Choose the inline method for simplicity when the data is one-off for that assistant. Choose the separate vector store method for more complex scenarios: when you want to reuse data across assistants, handle large numbers of files, or maintain/update the knowledge base over time. In either case, the Python SDK provides convenient methods to upload files, create or attach vector stores, and manage the assistant’s tools. By understanding these two approaches, you can effectively manage file-based knowledge for your assistants while keeping data organized and avoiding unnecessary duplication.

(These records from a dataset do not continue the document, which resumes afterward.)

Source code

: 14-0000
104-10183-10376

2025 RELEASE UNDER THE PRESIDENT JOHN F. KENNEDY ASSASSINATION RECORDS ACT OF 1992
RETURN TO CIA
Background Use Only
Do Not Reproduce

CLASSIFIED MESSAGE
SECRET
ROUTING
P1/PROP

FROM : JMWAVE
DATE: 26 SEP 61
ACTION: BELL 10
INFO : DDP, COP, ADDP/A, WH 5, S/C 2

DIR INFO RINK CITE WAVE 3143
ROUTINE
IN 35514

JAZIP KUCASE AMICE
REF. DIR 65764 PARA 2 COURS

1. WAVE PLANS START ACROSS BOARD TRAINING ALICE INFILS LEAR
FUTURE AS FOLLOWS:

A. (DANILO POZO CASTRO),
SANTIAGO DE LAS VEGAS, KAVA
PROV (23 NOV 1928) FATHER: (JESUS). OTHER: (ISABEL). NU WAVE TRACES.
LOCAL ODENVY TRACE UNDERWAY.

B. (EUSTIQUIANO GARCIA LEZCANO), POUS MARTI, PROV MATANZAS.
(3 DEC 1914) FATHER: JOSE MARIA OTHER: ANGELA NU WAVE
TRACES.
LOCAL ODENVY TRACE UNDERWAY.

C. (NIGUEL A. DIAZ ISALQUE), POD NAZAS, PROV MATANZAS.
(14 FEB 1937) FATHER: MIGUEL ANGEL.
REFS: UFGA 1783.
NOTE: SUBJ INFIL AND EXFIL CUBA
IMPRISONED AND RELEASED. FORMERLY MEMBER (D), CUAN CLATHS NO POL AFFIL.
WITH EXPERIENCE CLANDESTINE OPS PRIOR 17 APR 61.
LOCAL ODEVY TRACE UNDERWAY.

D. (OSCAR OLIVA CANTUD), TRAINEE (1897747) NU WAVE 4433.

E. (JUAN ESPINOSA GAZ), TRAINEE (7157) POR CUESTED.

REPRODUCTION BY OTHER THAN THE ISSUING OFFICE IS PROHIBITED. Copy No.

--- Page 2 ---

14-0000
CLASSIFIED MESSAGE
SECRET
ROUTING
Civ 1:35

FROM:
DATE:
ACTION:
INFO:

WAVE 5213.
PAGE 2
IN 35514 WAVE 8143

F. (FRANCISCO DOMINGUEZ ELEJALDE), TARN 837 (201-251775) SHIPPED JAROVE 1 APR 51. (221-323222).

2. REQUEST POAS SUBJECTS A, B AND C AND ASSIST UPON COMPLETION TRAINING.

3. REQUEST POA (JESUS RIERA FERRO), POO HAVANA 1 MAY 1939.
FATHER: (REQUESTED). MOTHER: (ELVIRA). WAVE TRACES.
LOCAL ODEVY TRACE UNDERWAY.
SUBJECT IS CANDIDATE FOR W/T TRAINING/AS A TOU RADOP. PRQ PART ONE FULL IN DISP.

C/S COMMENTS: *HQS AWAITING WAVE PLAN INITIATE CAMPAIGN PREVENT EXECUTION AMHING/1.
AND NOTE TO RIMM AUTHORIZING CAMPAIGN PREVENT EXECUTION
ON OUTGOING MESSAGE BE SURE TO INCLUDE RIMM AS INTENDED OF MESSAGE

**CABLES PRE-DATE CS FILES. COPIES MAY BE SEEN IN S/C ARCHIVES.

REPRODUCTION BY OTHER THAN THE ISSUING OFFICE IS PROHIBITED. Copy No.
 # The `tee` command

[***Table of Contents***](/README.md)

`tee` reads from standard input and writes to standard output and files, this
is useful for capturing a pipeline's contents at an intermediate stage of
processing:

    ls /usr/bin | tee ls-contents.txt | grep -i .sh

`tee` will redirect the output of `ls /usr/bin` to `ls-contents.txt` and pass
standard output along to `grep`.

const assistantConfig: AssistantCreateParams = {
        name: `Ottavia Health App-${userId}`,
        instructions: ASSISTANT_INSTRUCTIONS,
        model: ASSISTANT_MODEL,
        tools: [
          { type: 'file_search' },
          {
            type: "function",
            function: {
              "name": "get_nutrition_from_image",
              "description": "Retrieve nutritional values or calorie content from a food image. Also before calling the function ask for detect the food item and ask for quantity consumed",
              "strict": true,
              "parameters": {
                "type": "object",
                "required": [
                  "food_item",
                  "quantity",
                  "biotin",
                  "caffeine",
                ],
                "properties": {
                  "food_item": {
                    "type": "string",
                    "description": "The name of the food item."
                  },
                  "quantity": {
                    "type": "string",
                    "description": "Quantity of the food item consumed (e.g., 2 slices, 1 cup)."
                  },
                  "biotin": {
                    "type": "number",
                    "description": "Amount of Biotin in micrograms"
                  },
                  "caffeine": {
                    "type": "number",
                    "description": "Amount of Caffeine in milligrams"
                  },
                },
                "additionalProperties": false
              }
            }
          }
        ],
      };

  // File upload to AssistantAPI    
  const file = await uploadToOpenAI(userUiContentPath);
  fileIds.push(file.id);

  const vectorStore = await openai.beta.vectorStores.create({
    name: type,
    file_ids: fileIds,
  });
  const vectorStoreId = vectorStore.id;

  await openai.beta.vectorStores.files.create(vectorStoreId, { file_id: file.id });

  const assistant = await openai.beta.assistants.create({
    ...assistantConfig,
    tool_resources: {
      file_search: {
        vector_store_ids: [vectorStoreId],
      },
    },
  }
  );

  assistantDetails = { assistantId: assistant.id, file_ids: fileIds, ...assistantConfig, assistant };

  const thread = await openai.beta.threads.create();
  return {
    message: 'File processed successfully.',
    userId,
    assistantId: assistant.id,
    threadId: thread.id,
    assistantDetails,
  };

It is your code and method.

  • you are adding files to a vector store that are already there

Here’s a summary of your process:

  • You upload a file (uploadToOpenAI(userUiContentPath)) and get a file ID.
  • You create a new vector store with these files (openai.beta.vectorStores.create).
  • Immediately after creating this new store, you again explicitly call:
    await openai.beta.vectorStores.files.create(vectorStoreId, { file_id: file.id });
    
    which appears redundant or problematic.

This step is suspicious and most likely problematic:

  • You already added your file during the creation of the vector store (file_ids: fileIds parameter).
  • You’re adding the same file again explicitly to the vector store afterward.

This is distinctly blocked. Even an attempt to re-chunk a file and add it as a single file API call requires the original file to be deleted from the vector store first.


The only problem on OpenAI’s side is the poor error message.